Fulfilling the Purpose for Which It Had Been Built




Scripture:


Matt. 21:12    Then Jesus entered the temple and drove out all who were selling and buying in the temple, and he overturned the tables of the money changers and the seats of those who sold doves.  13 He said to them, “It is written,
    ‘My house shall be called a house of prayer’;
        but you are making it a den of robbers.”

Observation:

The Temple was to be a house of prayer and the business that had sprung up around it revealed a corruption on the part of God’s people. When Jesus arrived he witnessed first-hand the commercialism and nationalism which had so permeated the place that God’s temple was no longer able to fulfill the purpose for which it had been built. It was not a house of prayer but it was a distortion brought about by the unfaithfulness of God’s people over time. They were so accustomed to what it had become that they didn’t know what was wrong. Jesus, on the other hand, was stunned for he knew exactly what the Temple was to have been and his desire was for her perfection — to be a house of prayer.

Application:


The language of perfection is found here when we recognize that Jesus’ frustration was that the Temple was not fulfilling the purpose for which it had been built. In Jewish understanding this has much to do with the concept of perfection. To be perfect, or brought to completion, is to fulfill the purpose for which you have been created. The Temple was created to be a house of prayer, a place where God’s people come be in communion with him. The distraction of the buyers and sellers meant that the true function of the Temple could not occur.

Jesus preached that you and I were to “Be perfect, therefore, as your heavenly Father is perfect.” (Matthew 5:48)  When God is in us and working through us we are then led toward that perfection in our lives. We are to fulfill the purpose for which we have been created and when that happens, then we are perfect.

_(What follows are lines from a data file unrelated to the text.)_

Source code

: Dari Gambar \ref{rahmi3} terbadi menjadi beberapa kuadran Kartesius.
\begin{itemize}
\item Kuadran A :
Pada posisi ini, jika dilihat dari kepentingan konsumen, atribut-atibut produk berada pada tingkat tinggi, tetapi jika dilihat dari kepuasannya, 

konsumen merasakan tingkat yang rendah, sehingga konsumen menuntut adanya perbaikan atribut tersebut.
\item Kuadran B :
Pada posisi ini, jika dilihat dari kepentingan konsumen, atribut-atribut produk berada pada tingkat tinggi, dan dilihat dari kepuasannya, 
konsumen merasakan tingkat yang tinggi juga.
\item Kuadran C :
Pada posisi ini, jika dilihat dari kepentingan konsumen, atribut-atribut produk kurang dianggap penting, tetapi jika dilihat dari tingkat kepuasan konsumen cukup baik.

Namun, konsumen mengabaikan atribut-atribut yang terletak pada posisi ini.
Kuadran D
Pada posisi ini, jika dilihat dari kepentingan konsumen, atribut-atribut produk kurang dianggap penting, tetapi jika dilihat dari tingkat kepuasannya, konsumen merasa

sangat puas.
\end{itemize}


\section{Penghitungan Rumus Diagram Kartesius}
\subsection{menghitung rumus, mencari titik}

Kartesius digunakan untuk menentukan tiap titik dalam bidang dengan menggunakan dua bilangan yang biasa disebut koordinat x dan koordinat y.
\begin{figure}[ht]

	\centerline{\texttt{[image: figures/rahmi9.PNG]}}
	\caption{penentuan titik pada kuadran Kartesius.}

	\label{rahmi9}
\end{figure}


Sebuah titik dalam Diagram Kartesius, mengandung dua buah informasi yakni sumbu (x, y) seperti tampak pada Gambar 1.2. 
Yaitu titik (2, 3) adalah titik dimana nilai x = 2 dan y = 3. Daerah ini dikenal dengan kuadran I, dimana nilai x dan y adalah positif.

Just as there were distractions in the temple courts, so there may be distractions in our own lives. The changes may have occurred in such a subtle way that we didn’t notice but along the way we stopped fulfilling the purpose for which we were created. Jesus’ action was a wake-up call, a reminder to get back to what’s most important. Listen, spend time in prayer, and follow Jesus in the direction he is leading so that we, too, may fulfill the purpose for which we have been created. This is God's desire for us to be his perfected people and church.

Prayer:

Lord, please help me, by the power of your Holy Spirit, fulfill the purpose for which I have been created. Amen.